Computer & Communication Industry Association
PublishedOctober 2, 2014

Goethe’s Ghost: A Few German Publishers Claim Online Services Have No Choice But to Show a Short Extract… And Pay For It

Can you infringe someone’s right by not infringing it? According to some German press publishers, this is precisely the case after Google’s announcement that it will no longer display snippets and thumbnails from content owned by publishers who are represented by VG Media, a collecting society. This follows the introduction of the Leistungsschutzrecht by the German Government in 2013. VG Media has gone as far as saying that Google is now ‘blackmailing’ them.
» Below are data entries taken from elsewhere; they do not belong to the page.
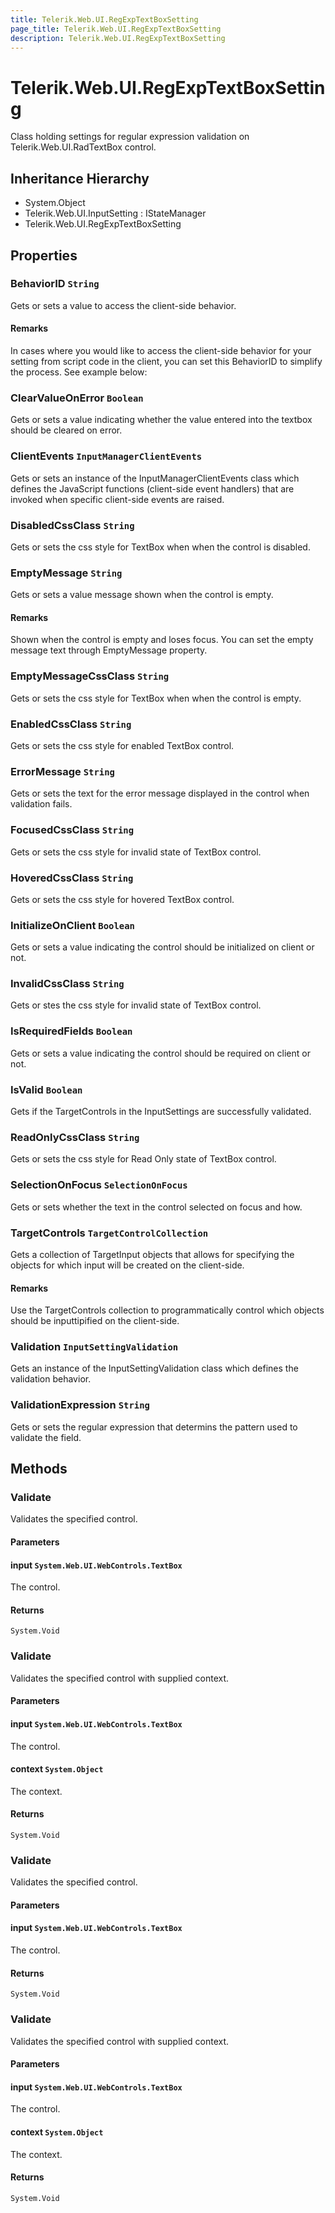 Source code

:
```yaml
---
title: Telerik.Web.UI.RegExpTextBoxSetting
page_title: Telerik.Web.UI.RegExpTextBoxSetting
description: Telerik.Web.UI.RegExpTextBoxSetting
---
```


# Telerik.Web.UI.RegExpTextBoxSetting

Class holding settings for regular expression validation on Telerik.Web.UI.RadTextBox control.

## Inheritance Hierarchy

* System.Object
* Telerik.Web.UI.InputSetting : IStateManager
* Telerik.Web.UI.RegExpTextBoxSetting

## Properties

###  BehaviorID `String`

Gets or sets a value to access the client-side behavior.

#### Remarks
In cases where you would like to access the client-side behavior for
            your setting from script code in the client, you can set this BehaviorID to simplify
            the process. See example below:

###  ClearValueOnError `Boolean`

Gets or sets a value indicating whether the value entered into the textbox should be cleared on error.

###  ClientEvents `InputManagerClientEvents`

Gets or sets an instance of the InputManagerClientEvents class
            which defines the JavaScript functions (client-side event handlers) that are invoked
            when specific client-side events are raised.

###  DisabledCssClass `String`

Gets or sets the css style for TextBox when when the control is disabled.

###  EmptyMessage `String`

Gets or sets a value message shown when the control is empty.

#### Remarks
Shown when the control is empty and loses focus. You can set the empty message
            text through EmptyMessage property.

###  EmptyMessageCssClass `String`

Gets or sets the css style for TextBox when when the control is empty.

###  EnabledCssClass `String`

Gets or sets the css style for enabled TextBox control.

###  ErrorMessage `String`

Gets or sets the text for the error message displayed in the control when validation fails.

###  FocusedCssClass `String`

Gets or sets the css style for invalid state of TextBox control.

###  HoveredCssClass `String`

Gets or sets the css style for hovered TextBox control.

###  InitializeOnClient `Boolean`

Gets or sets a value indicating the control should be initialized on client or not.

###  InvalidCssClass `String`

Gets or stes the css style for invalid state of TextBox control.

###  IsRequiredFields `Boolean`

Gets or sets a value indicating the control should be required on client or not.

###  IsValid `Boolean`

Gets if the TargetControls in the InputSettings
            are successfully validated.

###  ReadOnlyCssClass `String`

Gets or sets the css style for Read Only state of TextBox control.

###  SelectionOnFocus `SelectionOnFocus`

Gets or sets whether the text in the control selected on focus and how.

###  TargetControls `TargetControlCollection`

Gets a collection of TargetInput objects that allows for
            specifying the objects for which input will be created on the client-side.

#### Remarks
Use the TargetControls collection to programmatically control
            which objects should be inputtipified on the client-side.

###  Validation `InputSettingValidation`

Gets an instance of the InputSettingValidation class
            which defines the validation behavior.

###  ValidationExpression `String`

Gets or sets the regular expression that determins the pattern used to validate the field.

## Methods

###  Validate

Validates the specified  control.

#### Parameters

#### input `System.Web.UI.WebControls.TextBox`

The  control.

#### Returns

`System.Void` 

###  Validate

Validates the specified  control with supplied context.

#### Parameters

#### input `System.Web.UI.WebControls.TextBox`

The  control.

#### context `System.Object`

The context.

#### Returns

`System.Void` 

###  Validate

Validates the specified  control.

#### Parameters

#### input `System.Web.UI.WebControls.TextBox`

The  control.

#### Returns

`System.Void` 

###  Validate

Validates the specified  control with supplied context.

#### Parameters

#### input `System.Web.UI.WebControls.TextBox`

The  control.

#### context `System.Object`

The context.

#### Returns

`System.Void`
In light of this serious accusation, let’s look at the facts. The German Leistungsschutzrecht was passed last year granting press publishers an exclusive right over the use of text excerpts by online services. News publishers interpret the law to encompass snippets (there is legal uncertainty), small fragments of text displayed by search engines usually beneath a hyperlink to provide a better user experience. In effort to exercise this right, the VG Media sued Google, DTAG, GMX, 1&1 and Yahoo! and others over the display of snippets that contained content from publishers that belong to the VG Media collecting society. The last point is important: some of the most popular news publishers in Germany like FAZ, Spiegel, Sueddeutsche, Die Zeit as well as many other news sites decided to not exercise their Leistungsschutzrecht. In fact, they explicitly want to be listed in search results to benefit from the traffic they get from Google and other online services.

In light of this lawsuit, some German online services, like T-Online and GMX, have decided to throw VG Media content out of their search results completely. Google has decided to continue the display of hyperlinks to VG Media content but without snippets. This change will become effective as soon as 9 October. According to VG Media, this move amounts to an abuse of dominant position since it claims Google’s aim is to extract a free use of snippets. Interestingly, Markus Runde, VG Media’s director has stated that the German competition authority, the Bundeskartellamt, will have to scrutinize this behaviour.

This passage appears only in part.